Romanian film wins top Cannes prize
CANNES, France — A modest film from a humble filmmaker put Romania on top of the world yesterday at the 60th anniversary Cannes Film Festival.
Cristian Mungiu’s drama 4 Months, 3 Weeks and 2 Days — the story of how two female university students deal with an illegal abortionist who wants to exploit them sexually — won the Palme d’Or as best film.
The surprise triumph by the 39-year-old Romanian, who won with only his third feature film, pushed aside higher profile films from established directors.
That list included the Coen Brothers’ No Country for Old Men, David Fincher’s Zodiac, Wong Kar Wai’s My Blueberry Nights, Gus Van Sant’s Paranoid Park, Quentin Tarantino’s Death Proof, Bela Tarr’s The Man From London, James Gray’s We Own the Night, Emir Kusturica’s Promise Me This and Alexander Sokurov’s Alexandra.
Former Palme d’Or winners such as the Coens, Tarantino and Kusturica got nothing this time around from the nine-member, star-studded jury headed by British filmmaker Stephen Frears.
That was shocking in the case of the Coens because their macho stars, Javier Bardem and Tommy Lee Jones, were thought to be contenders for best actor and the film itself was thought to be in the running for the Palme d’Or.
Another humble filmmaker, Japan’s Naomi Kawase, took the second prize, or the Grand Prix, for her contemplative human drama Mogari No Mori (The Mourning Forest).
One former Palme d’or winner Van Sant, meanwhile, took home the made-up third prize, the Prix du 60th Anniversaire, for Paranoid Park. “It had very humble beginnings,” the gracious Van Sant said of his project, the story of a Portland skateboarder who accidentally kills a security guard and covers up the incident.

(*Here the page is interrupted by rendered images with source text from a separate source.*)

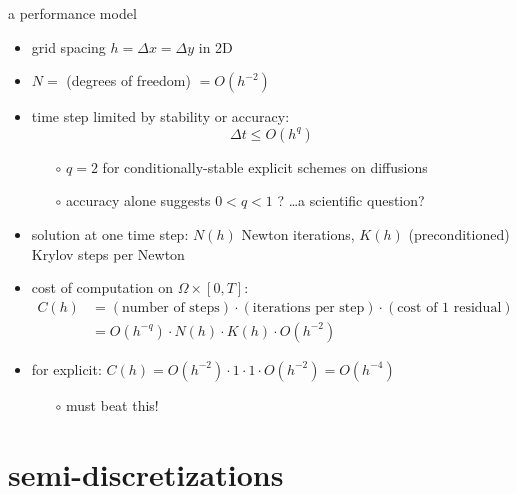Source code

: \documentclass[hide notes,intlimits,usenames,dvipsnames]{beamer}
\begin{document}
\begin{frame}{a performance model}

\begin{itemize}
\item grid spacing $h=\Delta x = \Delta y$ in 2D
\item $N=$ (degrees of freedom) $=O(h^{-2})$ 
\item time step limited by stability or accuracy:
    $$\Delta t \le O(h^q)$$

\vspace{-3mm}
    \begin{itemize}
    \item[$\circ$] $q=2$ for conditionally-stable explicit schemes on diffusions
    \item[$\circ$] accuracy alone suggests $0<q<1$ ? \dots a scientific question?
    \end{itemize}
\item solution at one time step: $N(h)$ Newton iterations, $K(h)$ (preconditioned) Krylov steps per Newton
\item cost of computation on $\Omega \times [0,T]$:
\footnotesize
\begin{align*}
C(h) &= (\text{number of steps}) \cdot (\text{iterations per step}) \cdot (\text{cost of 1 residual}) \\
  &= O(h^{-q}) \cdot N(h) \cdot K(h) \cdot O(h^{-2})
\end{align*}
\normalsize
\item for explicit: $C(h) = O(h^{-2}) \cdot 1 \cdot 1 \cdot O(h^{-2}) = O(h^{-4})$
    \begin{itemize}
    \item[$\circ$] must beat this!
    \end{itemize}
\end{itemize}
\end{frame}


\section{semi-discretizations}
\end{document}

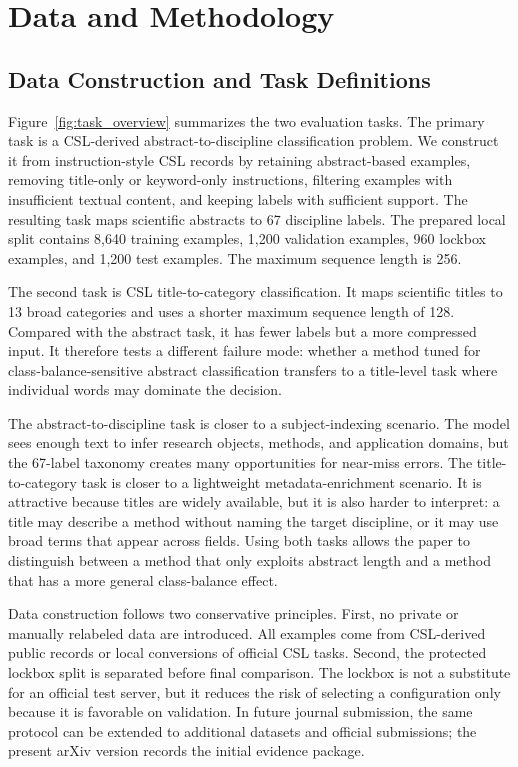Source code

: \documentclass[10pt]{article}
\begin{document}
\section{Data and Methodology}

\subsection{Data Construction and Task Definitions}

Figure~\ref{fig:task_overview} summarizes the two evaluation tasks. The primary task is a CSL-derived abstract-to-discipline classification problem. We construct it from instruction-style CSL records by retaining abstract-based examples, removing title-only or keyword-only instructions, filtering examples with insufficient textual content, and keeping labels with sufficient support. The resulting task maps scientific abstracts to 67 discipline labels. The prepared local split contains 8,640 training examples, 1,200 validation examples, 960 lockbox examples, and 1,200 test examples. The maximum sequence length is 256.

The second task is CSL title-to-category classification. It maps scientific titles to 13 broad categories and uses a shorter maximum sequence length of 128. Compared with the abstract task, it has fewer labels but a more compressed input. It therefore tests a different failure mode: whether a method tuned for class-balance-sensitive abstract classification transfers to a title-level task where individual words may dominate the decision.

The abstract-to-discipline task is closer to a subject-indexing scenario. The model sees enough text to infer research objects, methods, and application domains, but the 67-label taxonomy creates many opportunities for near-miss errors. The title-to-category task is closer to a lightweight metadata-enrichment scenario. It is attractive because titles are widely available, but it is also harder to interpret: a title may describe a method without naming the target discipline, or it may use broad terms that appear across fields. Using both tasks allows the paper to distinguish between a method that only exploits abstract length and a method that has a more general class-balance effect.

Data construction follows two conservative principles. First, no private or manually relabeled data are introduced. All examples come from CSL-derived public records or local conversions of official CSL tasks. Second, the protected lockbox split is separated before final comparison. The lockbox is not a substitute for an official test server, but it reduces the risk of selecting a configuration only because it is favorable on validation. In future journal submission, the same protocol can be extended to additional datasets and official submissions; the present arXiv version records the initial evidence package.
\end{document}
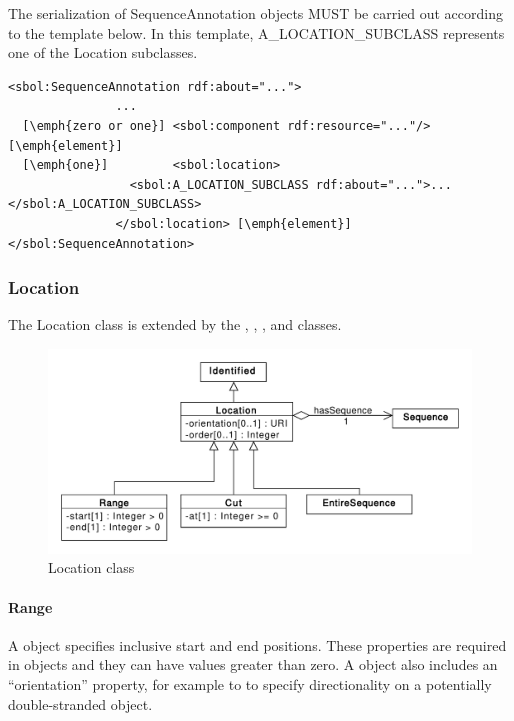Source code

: The serialization of SequenceAnnotation objects MUST be carried out according to the template below. In this template, A\_LOCATION\_SUBCLASS represents one of the Location subclasses.
\begin{lstlisting}
<sbol:SequenceAnnotation rdf:about="...">
               ...   
  [\emph{zero or one}] <sbol:component rdf:resource="..."/> [\emph{element}] 
  [\emph{one}]         <sbol:location>
                 <sbol:A_LOCATION_SUBCLASS rdf:about="...">...</sbol:A_LOCATION_SUBCLASS>
               </sbol:location> [\emph{element}] 
</sbol:SequenceAnnotation>
\end{lstlisting}




\subsubsection{Location}
\label{sec:Location}
The Location class is extended by the , , , and  classes.


\begin{figure}[ht]
\begin{center}
\includegraphics[scale=0.6]{uml/location}
\caption[]{Location class}
\label{uml:location}
\end{center}
\end{figure}




\paragraph{Range}
\label{sec:Range}
A  object specifies inclusive start and end positions. These properties are required in  objects and they can have  values greater than zero. A  object also includes an  ``orientation'' property, for example to to specify directionality on a potentially double-stranded  object.

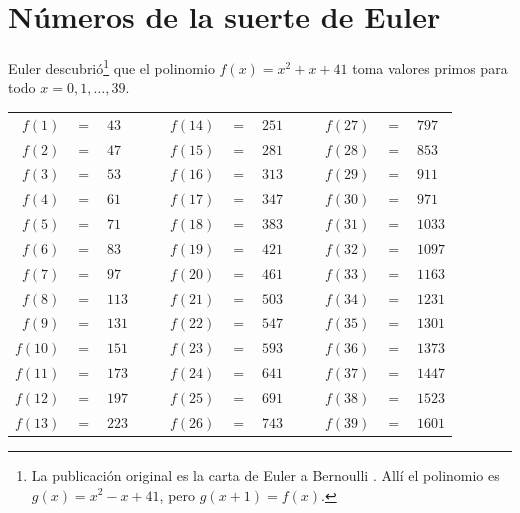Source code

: 
\section{Números de la suerte de Euler}

Euler descubrió\footnote{La publicación original es la carta de Euler a
  Bernoulli \cite{E461}. Allí el polinomio es $g (x) = x^2 - x + 41$,
  pero $g (x+1) = f (x)$.} que el polinomio $f (x) = x^2 + x + 41$ toma valores
primos para todo $x = 0, 1, \ldots, 39$.

\begin{center}\renewcommand{\arraystretch}{1.5}
  \begin{tabular}{rclc|crclc|crcl}
    $f (1)$  & $=$ & $43$  & & & $f (14)$ & $=$ & $251$ & & & $f (27)$ & $=$ & $797$ \\
    $f (2)$  & $=$ & $47$  & & & $f (15)$ & $=$ & $281$ & & & $f (28)$ & $=$ & $853$ \\
    $f (3)$  & $=$ & $53$  & & & $f (16)$ & $=$ & $313$ & & & $f (29)$ & $=$ & $911$ \\
    $f (4)$  & $=$ & $61$  & & & $f (17)$ & $=$ & $347$ & & & $f (30)$ & $=$ & $971$ \\
    $f (5)$  & $=$ & $71$  & & & $f (18)$ & $=$ & $383$ & & & $f (31)$ & $=$ & $1033$ \\
    $f (6)$  & $=$ & $83$  & & & $f (19)$ & $=$ & $421$ & & & $f (32)$ & $=$ & $1097$ \\
    $f (7)$  & $=$ & $97$  & & & $f (20)$ & $=$ & $461$ & & & $f (33)$ & $=$ & $1163$ \\
    $f (8)$  & $=$ & $113$ & & & $f (21)$ & $=$ & $503$ & & & $f (34)$ & $=$ & $1231$ \\
    $f (9)$  & $=$ & $131$ & & & $f (22)$ & $=$ & $547$ & & & $f (35)$ & $=$ & $1301$ \\
    $f (10)$ & $=$ & $151$ & & & $f (23)$ & $=$ & $593$ & & & $f (36)$ & $=$ & $1373$ \\
    $f (11)$ & $=$ & $173$ & & & $f (24)$ & $=$ & $641$ & & & $f (37)$ & $=$ & $1447$ \\
    $f (12)$ & $=$ & $197$ & & & $f (25)$ & $=$ & $691$ & & & $f (38)$ & $=$ & $1523$ \\
    $f (13)$ & $=$ & $223$ & & & $f (26)$ & $=$ & $743$ & & & $f (39)$ & $=$ & $1601$ \\
  \end{tabular}
\end{center}

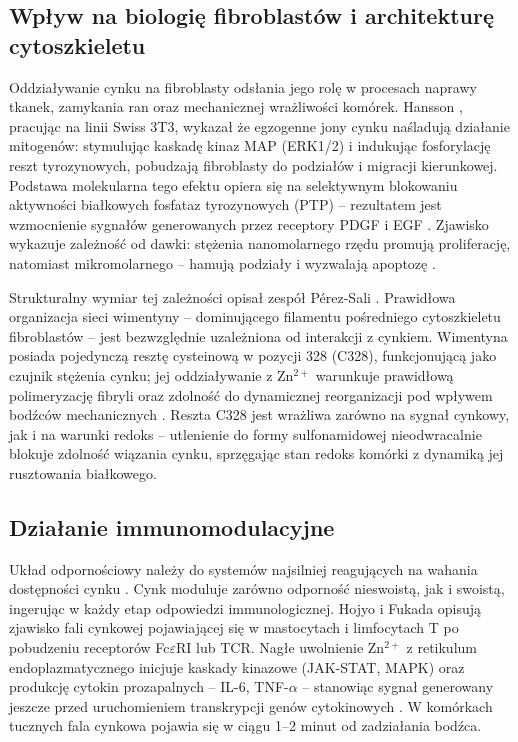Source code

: \documentclass[12pt,a4paper]{article}
\begin{document}
\subsection{Wpływ na biologię fibroblastów i architekturę cytoszkieletu}

Oddziaływanie cynku na fibroblasty odsłania jego rolę w procesach naprawy tkanek, zamykania ran oraz mechanicznej wrażliwości komórek. Hansson \cite{hansson1996}, pracując na linii Swiss 3T3, wykazał że egzogenne jony cynku naśladują działanie mitogenów: stymulując kaskadę kinaz MAP (ERK1/2) i indukując fosforylację reszt tyrozynowych, pobudzają fibroblasty do podziałów i migracji kierunkowej. Podstawa molekularna tego efektu opiera się na selektywnym blokowaniu aktywności białkowych fosfataz tyrozynowych (PTP) -- rezultatem jest wzmocnienie sygnałów generowanych przez receptory PDGF i EGF \cite{hansson1996}. Zjawisko wykazuje zależność od dawki: stężenia nanomolarnego rzędu promują proliferację, natomiast mikromolarnego -- hamują podziały i wyzwalają apoptozę \cite{hansson1996, hernandezcamacho2020}.

Strukturalny wymiar tej zależności opisał zespół Pérez-Sali \cite{perezsala2015}. Prawidłowa organizacja sieci wimentyny -- dominującego filamentu pośredniego cytoszkieletu fibroblastów -- jest bezwzględnie uzależniona od interakcji z cynkiem. Wimentyna posiada pojedynczą resztę cysteinową w pozycji 328 (C328), funkcjonującą jako czujnik stężenia cynku; jej oddziaływanie z Zn\(^{2+}\) warunkuje prawidłową polimeryzację fibryli oraz zdolność do dynamicznej reorganizacji pod wpływem bodźców mechanicznych \cite{perezsala2015}. Reszta C328 jest wrażliwa zarówno na sygnał cynkowy, jak i na warunki redoks -- utlenienie do formy sulfonamidowej nieodwracalnie blokuje zdolność wiązania cynku, sprzęgając stan redoks komórki z dynamiką jej rusztowania białkowego.

\subsection{Działanie immunomodulacyjne}

Układ odpornościowy należy do systemów najsilniej reagujących na wahania dostępności cynku \cite{wessels2017}. Cynk moduluje zarówno odporność nieswoistą, jak i swoistą, ingerując w każdy etap odpowiedzi immunologicznej. Hojyo i Fukada \cite{hojyo2016} opisują zjawisko fali cynkowej pojawiającej się w mastocytach i limfocytach T po pobudzeniu receptorów Fc\(\varepsilon\)RI lub TCR. Nagłe uwolnienie Zn\(^{2+}\) z retikulum endoplazmatycznego inicjuje kaskady kinazowe (JAK-STAT, MAPK) oraz produkcję cytokin prozapalnych -- IL-6, TNF-$\alpha$ -- stanowiąc sygnał generowany jeszcze przed uruchomieniem transkrypcji genów cytokinowych \cite{hojyo2016}. W komórkach tucznych fala cynkowa pojawia się w ciągu 1--2 minut od zadziałania bodźca.
\end{document}

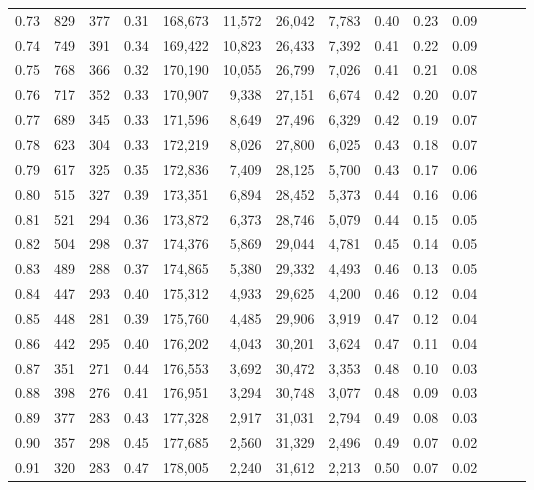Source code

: \begin{tabular}{rrrrrrrrrrrrrr}
0.73 &    829 &  377 &  0.31 &  168,673 &   11,572 &  26,042 &   7,783 &  0.40 &  0.23 &      0.09 \\
0.74 &    749 &  391 &  0.34 &  169,422 &   10,823 &  26,433 &   7,392 &  0.41 &  0.22 &      0.09 \\
0.75 &    768 &  366 &  0.32 &  170,190 &   10,055 &  26,799 &   7,026 &  0.41 &  0.21 &      0.08 \\
0.76 &    717 &  352 &  0.33 &  170,907 &    9,338 &  27,151 &   6,674 &  0.42 &  0.20 &      0.07 \\
0.77 &    689 &  345 &  0.33 &  171,596 &    8,649 &  27,496 &   6,329 &  0.42 &  0.19 &      0.07 \\
0.78 &    623 &  304 &  0.33 &  172,219 &    8,026 &  27,800 &   6,025 &  0.43 &  0.18 &      0.07 \\
0.79 &    617 &  325 &  0.35 &  172,836 &    7,409 &  28,125 &   5,700 &  0.43 &  0.17 &      0.06 \\
0.80 &    515 &  327 &  0.39 &  173,351 &    6,894 &  28,452 &   5,373 &  0.44 &  0.16 &      0.06 \\
0.81 &    521 &  294 &  0.36 &  173,872 &    6,373 &  28,746 &   5,079 &  0.44 &  0.15 &      0.05 \\
0.82 &    504 &  298 &  0.37 &  174,376 &    5,869 &  29,044 &   4,781 &  0.45 &  0.14 &      0.05 \\
0.83 &    489 &  288 &  0.37 &  174,865 &    5,380 &  29,332 &   4,493 &  0.46 &  0.13 &      0.05 \\
0.84 &    447 &  293 &  0.40 &  175,312 &    4,933 &  29,625 &   4,200 &  0.46 &  0.12 &      0.04 \\
0.85 &    448 &  281 &  0.39 &  175,760 &    4,485 &  29,906 &   3,919 &  0.47 &  0.12 &      0.04 \\
0.86 &    442 &  295 &  0.40 &  176,202 &    4,043 &  30,201 &   3,624 &  0.47 &  0.11 &      0.04 \\
0.87 &    351 &  271 &  0.44 &  176,553 &    3,692 &  30,472 &   3,353 &  0.48 &  0.10 &      0.03 \\
0.88 &    398 &  276 &  0.41 &  176,951 &    3,294 &  30,748 &   3,077 &  0.48 &  0.09 &      0.03 \\
0.89 &    377 &  283 &  0.43 &  177,328 &    2,917 &  31,031 &   2,794 &  0.49 &  0.08 &      0.03 \\
0.90 &    357 &  298 &  0.45 &  177,685 &    2,560 &  31,329 &   2,496 &  0.49 &  0.07 &      0.02 \\
0.91 &    320 &  283 &  0.47 &  178,005 &    2,240 &  31,612 &   2,213 &  0.50 &  0.07 &      0.02 \\

\end{tabular}
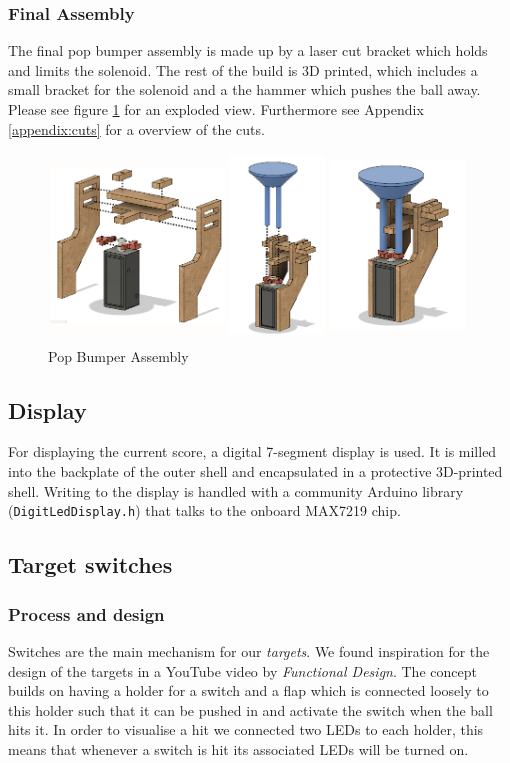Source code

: \subsubsection{Final Assembly}
The final pop bumper assembly is made up by a laser cut bracket which holds and limits the solenoid. The rest of the build is 3D printed, which includes a small bracket for the solenoid and a the hammer which pushes the ball away. Please see figure \ref{fig:bumperassembly} for an exploded view. Furthermore see Appendix \ref{appendix:cuts} for a overview of the cuts.
\begin{figure}[h!]
	\centering
	\includegraphics[width=\textwidth]{img/BumperAssembly}
	\caption{Pop Bumper Assembly}
	\label{fig:bumperassembly}
\end{figure}

\subsection{Display}
For displaying the current score, a digital 7-segment display is used. 
It is milled into the backplate of the outer shell and encapsulated in a protective 3D-printed shell. 
Writing to the display is handled with a community Arduino library (\verb|DigitLedDisplay.h|) that talks to the  onboard MAX7219 chip. 

\subsection{Target switches}
\subsubsection{Process and design}
Switches are the main mechanism for our \textit{targets}. We found inspiration for the design of the targets in a YouTube video by \textit{Functional Design}\cite{functionaldesign_2017}. The concept builds on having a holder for a switch and a flap which is connected loosely to this holder such that it can be pushed in and activate the switch when the ball hits it. In order to visualise a hit we connected two LEDs to each holder, this means that whenever a switch is hit its associated LEDs will be turned on.

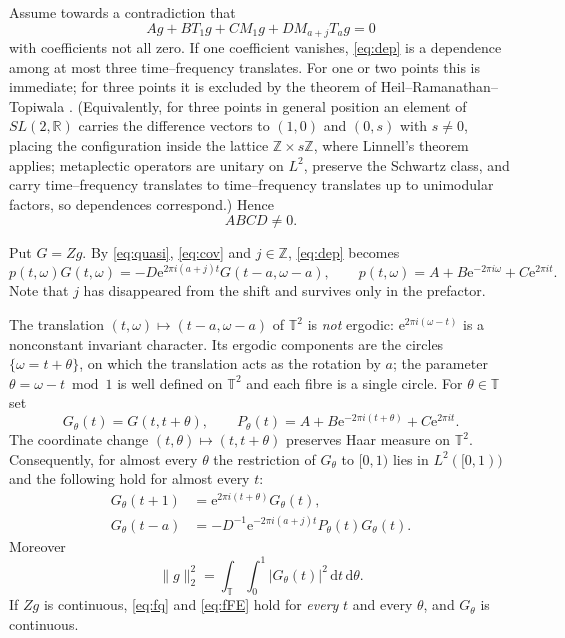 \documentclass[11pt]{amsart}
\theoremstyle{remark}
\newcommand{\R}{\mathbb R}
\newcommand{\Z}{\mathbb Z}
\newcommand{\T}{\mathbb T}
\newcommand{\e}{\mathrm e}
\newcommand{\dd}{\,\mathrm d}
\begin{document}
Assume towards a contradiction that
\begin{equation}\label{eq:dep}
Ag+BT_1g+CM_1g+DM_{a+j}T_ag=0
\end{equation}
with coefficients not all zero. If one coefficient vanishes, \eqref{eq:dep} is a dependence
among at most three time--frequency translates. For one or two points this is immediate; for
three points it is excluded by the theorem of Heil--Ramanathan--Topiwala \cite{HRT}.
(Equivalently, for three points in general position an element of $SL(2,\R)$ carries the
difference vectors to $(1,0)$ and $(0,s)$ with $s\neq0$, placing the configuration inside the
lattice $\Z\times s\Z$, where Linnell's theorem \cite{Lin} applies; metaplectic operators are
unitary on $L^2$, preserve the Schwartz class, and carry time--frequency translates to
time--frequency translates up to unimodular factors, so dependences correspond.) Hence
\begin{equation}\label{eq:nonzero}
ABCD\neq0 .
\end{equation}

Put $G=Zg$. By \eqref{eq:quasi}, \eqref{eq:cov} and $j\in\Z$, \eqref{eq:dep} becomes
\begin{equation}\label{eq:FE}
p(t,\omega)G(t,\omega)=-D\e^{2\pi i(a+j)t}G(t-a,\omega-a),
\qquad p(t,\omega)=A+B\e^{-2\pi i\omega}+C\e^{2\pi it}.
\end{equation}
Note that $j$ has disappeared from the shift and survives only in the prefactor.

The translation $(t,\omega)\mapsto(t-a,\omega-a)$ of $\T^2$ is \emph{not} ergodic:
$\e^{2\pi i(\omega-t)}$ is a nonconstant invariant character. Its ergodic components are the
circles $\{\omega=t+\theta\}$, on which the translation acts as the rotation by $a$; the
parameter $\theta=\omega-t\bmod1$ is well defined on $\T^2$ and each fibre is a single circle.
For $\theta\in\T$ set
\[
G_\theta(t)=G(t,t+\theta),\qquad
P_\theta(t)=A+B\e^{-2\pi i(t+\theta)}+C\e^{2\pi it}.
\]
The coordinate change $(t,\theta)\mapsto(t,t+\theta)$ preserves Haar measure on $\T^2$.
Consequently, for almost every $\theta$ the restriction of $G_\theta$ to $[0,1)$ lies in
$L^2([0,1))$ and the following hold for almost every $t$:
\begin{align}
G_\theta(t+1)&=\e^{2\pi i(t+\theta)}G_\theta(t),\label{eq:fq}\\
G_\theta(t-a)&=-D^{-1}\e^{-2\pi i(a+j)t}P_\theta(t)G_\theta(t).\label{eq:fFE}
\end{align}
Moreover
\begin{equation}\label{eq:fubini}
\|g\|_2^2=\int_\T\int_0^1|G_\theta(t)|^2\dd t\dd\theta .
\end{equation}
If $Zg$ is continuous, \eqref{eq:fq} and \eqref{eq:fFE} hold for \emph{every} $t$ and every
$\theta$, and $G_\theta$ is continuous.
\end{document}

Two other films shared the Prix du Jury, which essentially put them in a tie for fourth. One was Mexican director Carlos Reygadas’ Silent Light. The other was the enormously popular animated film Persepolis from Franco-Iranian director Marjane Satrapi and French filmmaker Vincent Paronnaud. Satrapi essentially told her own story of growing up in the politically volatile Iran and emigrating to France.
The best actor prize went to a Russian, Konstantin Lavronenko, who played the role of the father who returns to his birthplace with his young family in The Banishment, a film that hardly anyone had been talking about.
The best actress prize went to a Korean, Jeon Do-Yeon, who played a distraught widow whose son is kidnapped in Secret Sunshine. It is another performance that few outsiders had been talking about before the jury made its decision.
An American — colourful painter-filmmaker Julian Schnabel — won the best director prize for making a French-language drama about the triumph of the human spirit.
The Diving Bell and the Butterfly is the true-life story of a French socialite who, by blinking his eye for an interpreter, writes a book about his anguish after a stroke totally paralyses his body.
A sweetly excited Schnabel, rambling through a monologue, finally said: “In my wildest dreams, I never thought that I would be here because, basically, I am just a movie fan. I never thought I would become a movie director.”
The best screenplay prize went to Turkish writer-director Fatih Akin, who quickly issued thanks for his award. Then he made a declaration to his countrymen, who are about to vote on whether to maintain a secular state: “I have one message for Turkey. All is one; united we stand; divided we fall.”
The Palme d’Or for short films — which was selected by a separate jury — went to Watching It Rain from Mexico’s Elisa Miller. Special mentions went to New Zealand’s Mark Albiston for Run, and Singapore’s Anthony Chen for Ah Ma.
In the Un Certain Regard section, a parallel group of official selections, the top prize coincidentally went to another Romanian film.
Yet another jury handed the Prix Un Certain Regard Cristian Nemescu’s California Dreamin’ (Endless).
The Camera d’Or, a coveted prize for first-time directors with films in any of the official programs, went to Meduzot, co-directors Elgar Keret and Shira Geffen’s entry in the International Critics Week.
“I haven’t worn a suit since my bar mitzvah,” Keret quipped. Anton Corbun’s Control earned a special mention in this category.